Search code examples
pythonhtmlbeautifulsouphref

Python html parsing using beautifulsoup framework


I'm using Beauitful soup framework to retreive the link (href from the below html content)

         <div class="store">
               <label>Store</label>
                 <span>
                   <a title="Open in Google Play" href="https://play.google.com/store/apps/details?id=com.opera.mini.android" target="_blank">
                        <!-- ><span class="ui-icon app-store-gp"></span> -->
                        Google Play
                   </a><i class="icon-external-link"></i>
                 </span>
             </div>

I used the following code to retrieve this in python:

 pageFile = urllib.urlopen("appannie.com/apps/google-play/app/com.opera.mini.android")
 pageHtml = pageFile.read()
 pageFile.close()
 print pageHtml
 soup = BeautifulSoup("".join(pageHtml))
 item = soup.find("a", {"title":"Open in Google Play"})

 print item

I get NoneType as the output. Any help would be really great.

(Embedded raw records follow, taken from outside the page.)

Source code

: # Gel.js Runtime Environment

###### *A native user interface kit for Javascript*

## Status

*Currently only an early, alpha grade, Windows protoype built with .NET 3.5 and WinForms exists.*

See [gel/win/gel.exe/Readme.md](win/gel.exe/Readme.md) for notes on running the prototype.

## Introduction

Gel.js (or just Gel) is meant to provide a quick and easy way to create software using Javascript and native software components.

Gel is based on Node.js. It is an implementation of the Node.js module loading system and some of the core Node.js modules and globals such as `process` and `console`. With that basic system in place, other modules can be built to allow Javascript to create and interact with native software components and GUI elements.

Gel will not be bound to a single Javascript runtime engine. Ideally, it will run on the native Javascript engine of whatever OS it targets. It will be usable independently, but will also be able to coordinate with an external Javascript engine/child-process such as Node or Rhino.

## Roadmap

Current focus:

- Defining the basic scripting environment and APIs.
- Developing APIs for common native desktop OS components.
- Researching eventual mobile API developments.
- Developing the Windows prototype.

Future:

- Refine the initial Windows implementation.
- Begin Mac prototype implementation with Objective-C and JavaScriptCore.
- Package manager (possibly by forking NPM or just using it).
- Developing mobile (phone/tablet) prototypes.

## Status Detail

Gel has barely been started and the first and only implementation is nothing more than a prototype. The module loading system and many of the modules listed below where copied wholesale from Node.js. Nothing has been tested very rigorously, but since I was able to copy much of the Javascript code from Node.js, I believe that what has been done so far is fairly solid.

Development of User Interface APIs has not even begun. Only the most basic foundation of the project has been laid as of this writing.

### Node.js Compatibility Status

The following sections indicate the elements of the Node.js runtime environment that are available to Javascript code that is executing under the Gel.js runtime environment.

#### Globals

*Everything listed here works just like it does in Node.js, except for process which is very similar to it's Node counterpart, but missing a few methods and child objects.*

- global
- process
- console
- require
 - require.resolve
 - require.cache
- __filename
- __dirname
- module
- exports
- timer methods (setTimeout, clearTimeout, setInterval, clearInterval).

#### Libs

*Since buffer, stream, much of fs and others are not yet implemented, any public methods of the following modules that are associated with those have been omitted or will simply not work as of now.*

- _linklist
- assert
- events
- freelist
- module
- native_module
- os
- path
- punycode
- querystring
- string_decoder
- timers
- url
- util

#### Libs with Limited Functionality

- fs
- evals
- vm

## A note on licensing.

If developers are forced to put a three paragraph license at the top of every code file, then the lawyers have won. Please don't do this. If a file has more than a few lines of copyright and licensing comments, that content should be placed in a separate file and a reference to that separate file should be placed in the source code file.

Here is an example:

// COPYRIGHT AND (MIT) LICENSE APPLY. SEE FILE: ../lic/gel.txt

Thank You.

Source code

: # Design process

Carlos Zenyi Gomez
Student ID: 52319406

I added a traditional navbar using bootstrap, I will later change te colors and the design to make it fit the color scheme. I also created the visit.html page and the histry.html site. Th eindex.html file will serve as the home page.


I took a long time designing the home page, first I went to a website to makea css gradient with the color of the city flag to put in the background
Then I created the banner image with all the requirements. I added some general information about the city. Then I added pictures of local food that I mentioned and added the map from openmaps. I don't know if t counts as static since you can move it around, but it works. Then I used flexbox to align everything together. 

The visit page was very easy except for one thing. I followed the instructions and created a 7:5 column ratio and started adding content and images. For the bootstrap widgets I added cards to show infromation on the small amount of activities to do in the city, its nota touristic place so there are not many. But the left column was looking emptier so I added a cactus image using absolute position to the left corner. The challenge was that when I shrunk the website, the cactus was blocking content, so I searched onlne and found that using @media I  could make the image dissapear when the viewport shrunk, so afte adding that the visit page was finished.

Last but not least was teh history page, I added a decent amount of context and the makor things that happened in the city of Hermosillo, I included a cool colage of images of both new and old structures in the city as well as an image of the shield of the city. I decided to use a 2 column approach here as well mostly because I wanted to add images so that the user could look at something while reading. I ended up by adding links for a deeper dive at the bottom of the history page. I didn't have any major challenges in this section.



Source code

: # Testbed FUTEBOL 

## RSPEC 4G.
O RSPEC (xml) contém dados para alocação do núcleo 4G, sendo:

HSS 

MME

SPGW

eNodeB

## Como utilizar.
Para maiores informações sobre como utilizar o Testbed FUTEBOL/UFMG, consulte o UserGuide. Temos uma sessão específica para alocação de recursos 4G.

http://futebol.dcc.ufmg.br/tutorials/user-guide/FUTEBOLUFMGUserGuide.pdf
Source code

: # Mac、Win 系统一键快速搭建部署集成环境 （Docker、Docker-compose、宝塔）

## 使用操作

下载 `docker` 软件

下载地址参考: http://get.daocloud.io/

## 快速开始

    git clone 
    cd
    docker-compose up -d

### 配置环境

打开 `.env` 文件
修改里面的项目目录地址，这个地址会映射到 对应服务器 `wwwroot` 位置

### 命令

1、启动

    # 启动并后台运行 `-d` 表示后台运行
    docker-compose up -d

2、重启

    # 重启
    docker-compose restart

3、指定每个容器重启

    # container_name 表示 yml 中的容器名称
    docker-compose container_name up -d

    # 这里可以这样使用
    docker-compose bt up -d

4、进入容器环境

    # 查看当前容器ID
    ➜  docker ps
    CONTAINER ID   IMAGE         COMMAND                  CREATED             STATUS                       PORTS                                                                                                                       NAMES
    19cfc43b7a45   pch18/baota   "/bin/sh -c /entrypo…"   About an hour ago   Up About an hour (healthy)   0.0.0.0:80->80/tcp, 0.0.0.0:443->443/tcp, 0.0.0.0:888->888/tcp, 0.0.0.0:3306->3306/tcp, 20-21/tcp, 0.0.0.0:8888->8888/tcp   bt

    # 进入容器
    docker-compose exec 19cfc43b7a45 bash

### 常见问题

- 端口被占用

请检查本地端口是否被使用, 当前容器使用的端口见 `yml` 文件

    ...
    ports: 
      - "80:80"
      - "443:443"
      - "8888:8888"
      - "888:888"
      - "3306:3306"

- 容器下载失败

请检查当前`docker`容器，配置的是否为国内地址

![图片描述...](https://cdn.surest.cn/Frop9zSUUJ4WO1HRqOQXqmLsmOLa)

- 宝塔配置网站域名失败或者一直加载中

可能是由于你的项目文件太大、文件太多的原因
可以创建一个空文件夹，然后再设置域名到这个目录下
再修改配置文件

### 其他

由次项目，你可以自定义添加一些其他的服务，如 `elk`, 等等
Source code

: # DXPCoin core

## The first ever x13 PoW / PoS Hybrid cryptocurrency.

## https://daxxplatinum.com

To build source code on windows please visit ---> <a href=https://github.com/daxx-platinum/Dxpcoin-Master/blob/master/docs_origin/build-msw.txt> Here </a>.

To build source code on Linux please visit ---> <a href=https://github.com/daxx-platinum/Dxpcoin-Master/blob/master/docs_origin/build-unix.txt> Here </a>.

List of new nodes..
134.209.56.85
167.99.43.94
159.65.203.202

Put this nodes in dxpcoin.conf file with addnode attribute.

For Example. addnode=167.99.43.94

I printed out the html page and the output was as follows:

  <html>
  <head><title>503 Service Temporarily Unavailable</title></head>
  <body bgcolor="white">
  <center><h1>503 Service Temporarily Unavailable</h1></center>
  <hr><center>nginx</center>
  </body>
  </html>

It works fine on the browser


Solution

  • item = soup.find("a", {"title":"Open in Google Play"})
    

    You were initially searching for a "span" with a title "Open in Google Play", however the element that you're looking for is an "a" (a link).

    Edit: since it appears that the server returns a 503 error, try setting a common user-agent with this code (not tested, it may not work at all; you'll need to import urllib2) :

    soup = BeautifulSoup(urllib2.urlopen(urllib2.Request(sampleURL, None, {"User-Agent":"Mozilla/5.0 (Windows NT 6.1; WOW64; rv:25.0) Gecko/20100101 Firefox/25.0"})).read())
    item = soup.find("a", {"title":"Open in Google Play"}) 
    print item
    

    Also I removed the useless "".join(pageHtml) since urllib2 already returns strings so there's no need for join.